Typical price: £520
What is it: Entry-level, 10-megapixel dSLR
What we think: There are better, more interesting models from earlier years
Sony Alpha DSLR-A200 Review
Reviewed on: 18 March 2008
Sony's entry-level dSLR, the Alpha DSLR-A200, delivers a just-the-facts-ma'am shooting experience. For the most part, it provides the average design, basic feature set, modest performance and better-than-snapshot photo quality that typifies this market segment, and it's available for around £520.
Design
The 10.2-megapixel A200 comes with a standard DT
At 532g, the A200 weighs more than most of its competitors, despite its plastic-clad body. It feels solid, though, and the rubberised grip has a deep indent for your finger that makes the camera comfortable to hold. If you plan to connect the camera directly to your computer rather than use a card reader -- which we don't recommend -- then avoid the A200.

For one, the USB connector is located inside the CF card compartment, which means you have to leave the door open while downloading, potentially allowing all sorts of schmutz to get on to the card-slot contacts, or providing a protrusion to hit and hurl the camera to the floor, if you're accident prone. More importantly, Sony uses a proprietary combo USB/AV connector on all its dSLRs, for no reason that we can see other than to force you to buy a cable from them if you lose the bundled one. Annoying.

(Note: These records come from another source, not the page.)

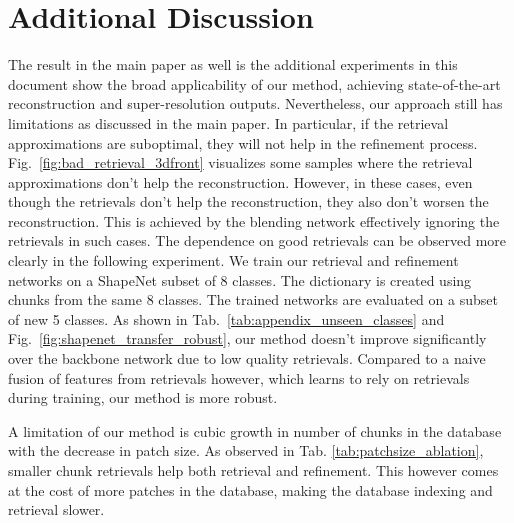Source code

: 
\section{Additional Discussion}

The result in the main paper as well is the additional experiments in this document show the broad applicability of our method, achieving state-of-the-art reconstruction and super-resolution outputs.
%
Nevertheless, our approach still has limitations as discussed in the main paper.
%
In particular, if the retrieval approximations are suboptimal, they will not help in the refinement process.
%
Fig.~\ref{fig:bad_retrieval_3dfront} visualizes some samples where the retrieval approximations don't help the reconstruction.
%
However, in these cases, even though the retrievals don't help the reconstruction, they also don't worsen the reconstruction.
%
This is achieved by the blending network effectively ignoring the retrievals in such cases.
%
The dependence on good retrievals can be observed more clearly in the following experiment.
%
We train our retrieval and refinement networks on a ShapeNet subset of $8$ classes.
%
The dictionary is created using chunks from the same $8$ classes.
%
The trained networks are evaluated on a subset of new 5 classes.
%
As shown in Tab.~\ref{tab:appendix_unseen_classes} and Fig.~\ref{fig:shapenet_transfer_robust}, our method doesn't improve significantly over the backbone network due to low quality retrievals.
%
Compared to a naive fusion of features from retrievals however, which learns to rely on retrievals during training, our method is more robust.
%

%
A limitation of our method is cubic growth in number of chunks in the database with the decrease in patch size.
%
As observed in Tab. \ref{tab:patchsize_ablation}, smaller chunk retrievals help both retrieval and refinement.
%
This however comes at the cost of more patches in the database, making the database indexing and retrieval slower.
%
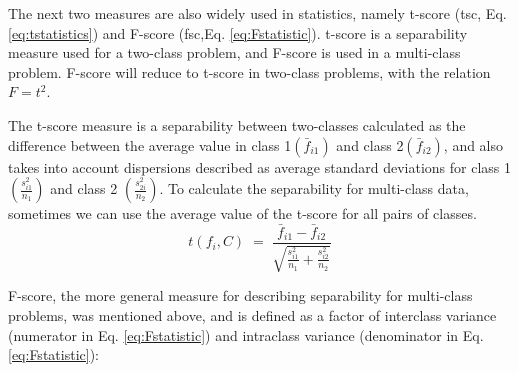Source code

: \documentclass[a4paper,fleqn]{report}
\newcommand\be{\vspace*{1pt}\begin{equation}}
\newcommand\ee{\end{equation}\vspace*{1pt}}
\begin{document}
The next two measures are also widely used in statistics, namely t-score (tsc, Eq.\ref{eq:tstatistics}) and F-score 
(fsc,Eq. \ref{eq:Fstatistic}). 
t-score is a separability measure used for a two-class problem, and 
F-score is used in a multi-class problem. F-score will reduce to t-score in two-class problems, with the relation $F=t^2$.

The t-score measure is a separability between two-classes calculated as the difference between the average value in 
class 1$\left( \bar{f}_{i1} \right)$ and class 2$ \left( \bar{f}_{i2} \right)$, and also takes into account 
 dispersions described as average standard deviations for class 1 $ \left( \frac{s^{2}_{i1}}{n_1} \right)$ 
and class 2 $\left( \frac{s^{2}_{2i}}{n_2} \right)$. 
To calculate the separability for multi-class data, sometimes we can use the average value of the t-score for all pairs of classes.
\be \label{eq:tstatistics}
t(f_i,C)\; =\; \frac{\bar{f}_{i1}-\bar{f}_{i2}}{\sqrt{\frac{s^{2}_{i1}}{n_1}+\frac{s^{2}_{i2}}{n_2}}}
\ee

F-score, the more general measure for describing separability for multi-class problems, was mentioned above, 
and is defined as a factor of interclass variance 
(numerator in Eq. \ref{eq:Fstatistic}) and intraclass variance (denominator in Eq. \ref{eq:Fstatistic}):
\end{document}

Operating the A200 is straightforward. There are direct-access controls for ISO sensitivity, exposure compensation and drive/bracketing/self-timer modes, while flash, AF, white balance, AF area and D-RangeOptimiser settings are grouped under a screen pulled up by the Fn button. Unfortunately, unlike the previous DSLR-A700 model, you can't change setting options directly via the information display.
Features
The A200 supports wireless flash, uncommon but not unique in this price class, and we actually like the bare-bones implementation. Rather than grafting pro multichannel support on the camera, which can be quite confusing to configure, it's basically binary: on or off.

The other features -- and their implementations -- are pretty typical for the camera's class, including sensor-shift image stabilisation and a 69mm (2.7-inch) LCD. Like most, but not all, of the cameras in this class, the A200 lacks live view shooting.